I want to believe I’m a patient, compassionate person, but I was already infuriated by the people – on the news, on social media, that I see in town – who just didn’t care. I have some degree of sympathy for the people who believe that the coronavirus is a hoax or some kind of government/5G/Bill Gates plot, because I too am deeply untrusting, scared and confused. But the people who just didn’t give a shit, who are going to parties or baby showers or raves or their mate’s house just for a cheeky visit, were already pissing me off long before my fiancée tested positive. I’ve been spending long days alone with my thoughts while she worked, missing my mum and concerts and nights out with so much intensity that it sometimes physically hurt, and seeing story after story about people who flouted the rules simply because they wanted to, more than they wanted to keep other humans safe.

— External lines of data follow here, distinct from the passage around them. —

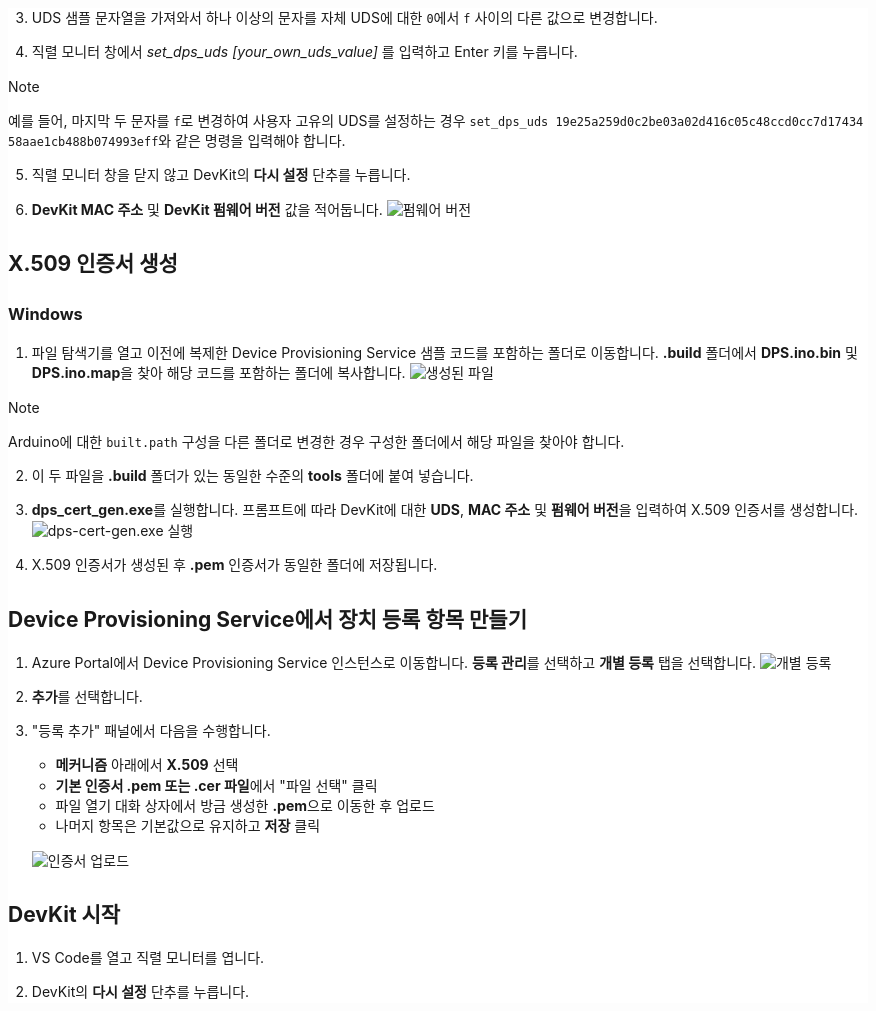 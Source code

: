 3. UDS 샘플 문자열을 가져와서 하나 이상의 문자를 자체 UDS에 대한 `0`에서 `f` 사이의 다른 값으로 변경합니다.

4. 직렬 모니터 창에서 *set_dps_uds [your_own_uds_value]* 를 입력하고 Enter 키를 누릅니다.
  > [!NOTE]
  > 예를 들어, 마지막 두 문자를 `f`로 변경하여 사용자 고유의 UDS를 설정하는 경우 `set_dps_uds 19e25a259d0c2be03a02d416c05c48ccd0cc7d1743458aae1cb488b074993eff`와 같은 명령을 입력해야 합니다.

5. 직렬 모니터 창을 닫지 않고 DevKit의 **다시 설정** 단추를 누릅니다.

6. **DevKit MAC 주소** 및 **DevKit 펌웨어 버전** 값을 적어둡니다.
  ![펌웨어 버전](./media/how-to-connect-mxchip-iot-devkit/firmware-version.png)

## <a name="generate-an-x509-certificate"></a>X.509 인증서 생성

### <a name="windows"></a>Windows

1. 파일 탐색기를 열고 이전에 복제한 Device Provisioning Service 샘플 코드를 포함하는 폴더로 이동합니다. **.build** 폴더에서 **DPS.ino.bin** 및 **DPS.ino.map**을 찾아 해당 코드를 포함하는 폴더에 복사합니다.
  ![생성된 파일](./media/how-to-connect-mxchip-iot-devkit/generated-files.png)
  > [!NOTE]
  > Arduino에 대한 `built.path` 구성을 다른 폴더로 변경한 경우 구성한 폴더에서 해당 파일을 찾아야 합니다.

2. 이 두 파일을 **.build** 폴더가 있는 동일한 수준의 **tools** 폴더에 붙여 넣습니다.

3. **dps_cert_gen.exe**를 실행합니다. 프롬프트에 따라 DevKit에 대한 **UDS**, **MAC 주소** 및 **펌웨어 버전**을 입력하여 X.509 인증서를 생성합니다.
  ![dps-cert-gen.exe 실행](./media/how-to-connect-mxchip-iot-devkit/dps-cert-gen.png)

4. X.509 인증서가 생성된 후 **.pem** 인증서가 동일한 폴더에 저장됩니다.

## <a name="create-a-device-enrollment-entry-in-the-device-provisioning-service"></a>Device Provisioning Service에서 장치 등록 항목 만들기

1. Azure Portal에서 Device Provisioning Service 인스턴스로 이동합니다. **등록 관리**를 선택하고 **개별 등록** 탭을 선택합니다. ![개별 등록](./media/how-to-connect-mxchip-iot-devkit/individual-enrollments.png)

2. **추가**를 선택합니다.

3. "등록 추가" 패널에서 다음을 수행합니다.
   - **메커니즘** 아래에서 **X.509** 선택
   - **기본 인증서 .pem 또는 .cer 파일**에서 "파일 선택" 클릭
   - 파일 열기 대화 상자에서 방금 생성한 **.pem**으로 이동한 후 업로드
   - 나머지 항목은 기본값으로 유지하고 **저장** 클릭

   ![인증서 업로드](./media/how-to-connect-mxchip-iot-devkit/upload-cert.png)

## <a name="start-the-devkit"></a>DevKit 시작

1. VS Code를 열고 직렬 모니터를 엽니다.

2. DevKit의 **다시 설정** 단추를 누릅니다.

So I was already pissed off with people’s selfishness and recklessness, the government’s prioritisation of money over human lives and a thousand other things, when I found out that my missus now had an illness that we still know very little about (and what we do know isn’t reassuring), as a direct result of saving other people’s lives at work. Again, I want to believe that I’m patient and compassionate, but two weeks of monitoring our temperatures and oxygen sats in between aches and pains and a lot of coughing made me want to punch some people in the face. I want so badly to let go of this anger, which is white-hot enough to burn me, but I check the clock again, wondering if she’s been for her meal break yet (probably not), and I feel it sear my insides – but all I can do is wait, so I wait.

 

She arrives home safe and brings the cold in with her, the bite of January blowing through the hall and into the living room. I ask her about her shift and she tells what I already know: that it was exhausting, and miserable, and she missed me. We manage to scrape something or other together for dinner, we watch a YouTube video or five, and then she goes to bed. She apologises for being so tired, for not being talkative, for going so long without fucking me, and I wave all of it away. I don’t tell her how relieved I am, every time, that she got home in one piece. I don’t tell her that I can think of countless reasons she might not have – combative patients, cars that don’t stop for blue lights, a terror attack – but I do tell her that she doesn’t owe me an apology for anything.

The people who owe me a fucking apology are probably at a rave right now.